Online:Federal eRulemaking Portal: http://www.regulations.gov. Follow the instructions for submitting comments.
By Mail: Paul Lewis Ph.D., Director
Standards Division, National Organic Program
1400 Independence Ave., SW, Room 2642-So., Ag Stop 0268
Washington, DC 20250-0268.
Instructions: All submissions received must include the docket number AMS-NOP-17-0031; NOP-15-06A, and/or Regulatory Information Number (RIN) 0581-AD74 for this rulemaking. Your comments should clearly indicate whether or not you support an option presented in this proposed rule. You should clearly indicate the reason(s) for the stated position. All comments received and any relevant background documents will be posted without change to http://www.regulations.gov.
At MOSA, we’ll continue our work for a November 14th effective date. If the rule is finalized, we’ll plan for our implementation later in the Fall. We will keep you posted via our newsletter and website. Again, we encourage you to comment! Please let us know if you have any questions.
Biosecurity and avian influenza are again topics to pay attention to with confirmed cases of highly pathogenic avian influenza (HPAI) in Tennessee. As a reminder, the NOP has advised us that if local, state, or federal health authorities determine that additional action is needed in the areas we certify, we are to work with our clients to determine what emergency measures are necessary, and for how long. If you become aware of a threat in your area, contact MOSA to discuss your plans.
Do you use auction facilities for sale or purchase of organic animals? If so, you should be aware that facilities taking over management of the livestock (housing, feeding, bedding, etc) must be certified as organic livestock handlers. For sales where management is not assumed by the facility, the National Organic Standards do still allow for confinement of livestock for sorting, shipping, and sales, given the animal is maintained under continuous organic management, including organic feed, throughout the extent of their allowed confinement. Contact us with any questions regarding requirements for the facility you use.
It’s planting time! A reminder on Seed, Seedlings, and Planting Stock in Organic Crop Production: As the inspection season approaches, organic producers must compile complete documentation for all seeds, seedlings, and planting stock. Documentation verified during the annual inspection includes:
A Seed Table form listing all varieties of seeds, seedlings, and planting stock planned for use this year and new clients or updating clients with new land must also list all seed, seedlings, and planting stock used within the past 36 months
Receipts documenting the purchase of all seed, seedlings, or planting stock, at least one seed tag for each variety purchased
Organic certificates documenting the organic status of all annual seedlings, planting stock (if applicable), and seed (such as garlic) purchased from another organic operation (if applicable).
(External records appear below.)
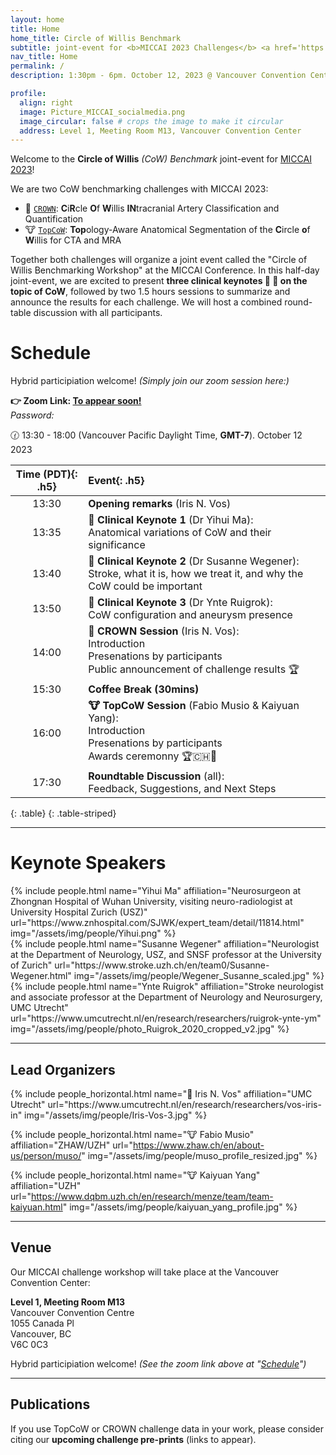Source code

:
 ```yaml
---
layout: home
title: Home
home_title: Circle of Willis Benchmark
subtitle: joint-event for <b>MICCAI 2023 Challenges</b> <a href='https://crown.isi.uu.nl/'>CROWN 👑</a> & <a href='https://topcow23.grand-challenge.org/'>TopCoW 🐮</a>
nav_title: Home
permalink: /
description: 1:30pm - 6pm. October 12, 2023 @ Vancouver Convention Center Meeting Room M13

profile:
  align: right
  image: Picture_MICCAI_socialmedia.png
  image_circular: false # crops the image to make it circular
  address: Level 1, Meeting Room M13, Vancouver Convention Center
---
```


Welcome to the **Circle of Willis** _(CoW) Benchmark_ joint-event for [MICCAI 2023](https://conferences.miccai.org/2023/en/)!


We are two CoW benchmarking challenges with MICCAI 2023:
>
- 👑 [`CROWN`](https://crown.isi.uu.nl/): **C**i**R**cle **O**f **W**illis **IN**tracranial Artery Classification and Quantification
- 🐮 [`TopCoW`](https://topcow23.grand-challenge.org/): **Top**ology-Aware Anatomical Segmentation of the **C**ircle **o**f **W**illis for CTA and MRA

Together both challenges will organize a joint event called the "Circle of Willis Benchmarking Workshop" at the MICCAI Conference. In this half-day joint-event, we are excited to present **three clinical keynotes 🏥 🧠 on the topic of CoW**, followed by two 1.5 hours sessions to summarize and announce the results for each challenge. We will host a combined round-table discussion with all participants.

# Schedule

Hybrid participiation welcome! _(Simply join our zoom session here:)_

**👉 Zoom Link: [To appear soon!](/#)**\
_Password:_

🕜 13:30 - 18:00 (Vancouver Pacific Daylight Time, **GMT-7**). October 12 2023

| **Time (PDT)**{: .h5} | **Event**{: .h5} |
| :-----:   | :----- |
| 13:30 | **Opening remarks** (Iris N. Vos) |
| 13:35 | **🏥 Clinical Keynote 1** (Dr Yihui Ma):<br>Anatomical variations of CoW and their significance |
| 13:40 | **🏥 Clinical Keynote 2** (Dr Susanne Wegener):<br>Stroke, what it is, how we treat it, and why the CoW could be important |
| 13:50 | **🏥 Clinical Keynote 3** (Dr Ynte Ruigrok):<br>CoW configuration and aneurysm presence |
| 14:00 | **👑 CROWN Session** (Iris N. Vos):<br>Introduction<br>Presenations by participants<br>Public announcement of challenge results 🏆 |
| 15:30 | **Coffee Break (30mins)** |
| 16:00 | **🐮 TopCoW Session** (Fabio Musio & Kaiyuan Yang):<br>Introduction<br>Presenations by participants<br>Awards ceremonny 🏆🇨🇭🐄 |
| 17:30 | **Roundtable Discussion** (all):<br>Feedback, Suggestions, and Next Steps |
{: .table}
{: .table-striped}

---

# Keynote Speakers

<div class="row projects pt-1 pb-1">
    <div class="col-sm-4">
        {% include people.html name="Yihui Ma" affiliation="Neurosurgeon at Zhongnan Hospital of Wuhan University, visiting neuro-radiologist at University Hospital Zurich (USZ)" url="https://www.znhospital.com/SJWK/expert_team/detail/11814.html" img="/assets/img/people/Yihui.png" %}
    </div>
    <div class="col-sm-4">
        {% include people.html name="Susanne Wegener" affiliation="Neurologist at the Department of Neurology, USZ, and SNSF professor at the University of Zurich" url="https://www.stroke.uzh.ch/en/team0/Susanne-Wegener.html" img="/assets/img/people/Wegener_Susanne_scaled.jpg" %}
    </div>
    <div class="col-sm-4">
        {% include people.html name="Ynte Ruigrok" affiliation="Stroke neurologist and associate professor at the Department of Neurology and Neurosurgery, UMC Utrecht" url="https://www.umcutrecht.nl/en/research/researchers/ruigrok-ynte-ym" img="/assets/img/people/photo_Ruigrok_2020_cropped_v2.jpg" %}
    </div>
    <div class="w-100"></div>
</div>

---

## Lead Organizers

<div class="row row-cols-2 projects pt-3 pb-3">
  {% include people_horizontal.html name="👑 Iris N. Vos" affiliation="UMC Utrecht" url="https://www.umcutrecht.nl/en/research/researchers/vos-iris-in" img="/assets/img/people/Iris-Vos-3.jpg" %}

  {% include people_horizontal.html name="🐮 Fabio Musio" affiliation="ZHAW/UZH" url="https://www.zhaw.ch/en/about-us/person/muso/" img="/assets/img/people/muso_profile_resized.jpg" %}

  {% include people_horizontal.html name="🐮 Kaiyuan Yang" affiliation="UZH" url="https://www.dqbm.uzh.ch/en/research/menze/team/team-kaiyuan.html" img="/assets/img/people/kaiyuan_yang_profile.jpg" %}
</div>

---

## Venue

Our MICCAI challenge workshop will take place at the Vancouver Convention Center:

**Level 1, Meeting Room M13**\
Vancouver Convention Centre\
1055 Canada Pl\
Vancouver, BC\
V6C 0C3

Hybrid participiation welcome! _(See the zoom link above at "[Schedule](/#schedule)")_

---

## Publications

If you use TopCoW or CROWN challenge data in your work, please consider citing our **upcoming challenge pre-prints** (links to appear).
If treatments or inoculants are planned for use, they must be listed on the Crop Input Inventory form and approved before use.
If nonorganic seed or planting stock is purchased, an Organic Search form, or the catalogs that were consulted, must be available, along with untreated documentation and non-GMO verification for crops with GMO potential.
Planning for micronutrient applications this spring? Remember to have documentation showing deficiency of the nutrients you are planning to apply. Trace minerals include zinc, copper, boron, manganese, molybdenum, selenium, cobalt and iron. If you are using soil or tissue testing for documentation, some best practices to follow include:
Plan for testing with the same lab to maintain consistency.
Check your fertility product label. Are all nutrients included being tested for? If not, be sure to request testing. Some labs will not include all traces, like molybdenum and cobalt, in a standard test.
Are samples are taken from representative areas of fields where products will be used?
Soil tests should also include organic matter levels.
Talk to your inspector or contact MOSA about other forms of documentation accepted.
Remember new products need MOSA approval prior to use. We’ll always inform you of any applicable restrictions.